* _ASSIGNED TASK_
Check each line of the records for "additional"; collect those that have it.

* _RECORDED DATA_
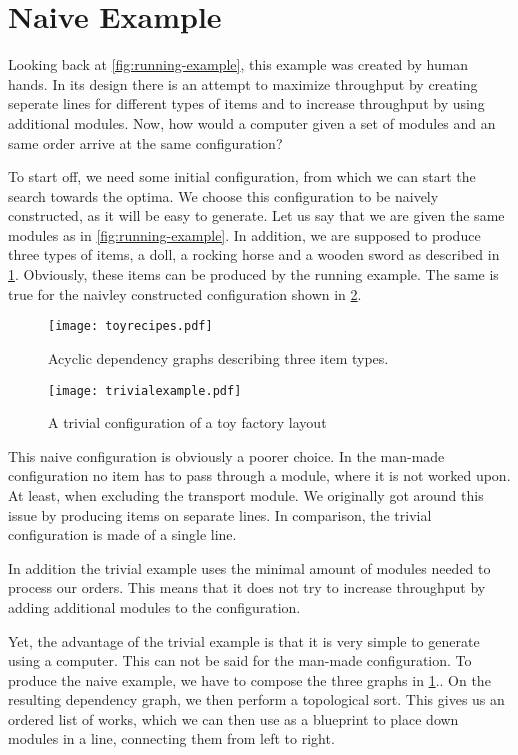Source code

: \section{Naive Example}
Looking back at \cref{fig:running-example}, this example was created by human hands. In its design there is an attempt to maximize throughput by creating seperate lines for different types of items and to increase throughput by using additional modules. Now, how would a computer given a set of modules and an same order arrive at the same configuration?

To start off, we need some initial configuration, from which we can start the search towards the optima. We choose this configuration to be naively constructed, as it will be easy to generate. Let us say that we are given the same modules as in \cref{fig:running-example}. In addition, we are supposed to produce three types of items, a doll, a rocking horse and a wooden sword as described in \cref{fig:toy-recipes}. Obviously, these items can be produced by the running example. The same is true for the naivley constructed configuration shown in \cref{fig:trivial-example}.  

\begin{figure}[H]
\centering
\texttt{[image: toyrecipes.pdf]}
\caption{Acyclic dependency graphs describing three item types.}
\label{fig:toy-recipes}
\end{figure}

\begin{figure}[H]
\centering
\texttt{[image: trivialexample.pdf]}
\caption{A trivial configuration of a toy factory layout}
\label{fig:trivial-example}
\end{figure}


This naive configuration is obviously a poorer choice. In the man-made configuration no item has to pass through a module, where it is not worked upon. At least, when excluding the transport module. We originally got around this issue by producing items on separate lines. In comparison, the trivial configuration is made of a single line.

In addition the trivial example uses the minimal amount of modules needed to process our orders. This means that it does not try to increase throughput by adding additional modules to the configuration. 

Yet, the advantage of the trivial example is that it is very simple to generate using a computer. This can not be said for the man-made configuration. To produce the naive example, we have to compose the three graphs in \cref{fig:toy-recipes}.. On the resulting dependency graph, we then perform a topological sort. This gives us an ordered list of works, which we can then use as a blueprint to place down modules in a line, connecting them from left to right.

* _OUTPUT FOR THIS EXERCISE_
Looking back at \cref{fig:running-example}, this example was created by human hands. In its design there is an attempt to maximize throughput by creating seperate lines for different types of items and to increase throughput by using additional modules. Now, how would a computer given a set of modules and an same order arrive at the same configuration?
In addition the trivial example uses the minimal amount of modules needed to process our orders. This means that it does not try to increase throughput by adding additional modules to the configuration. 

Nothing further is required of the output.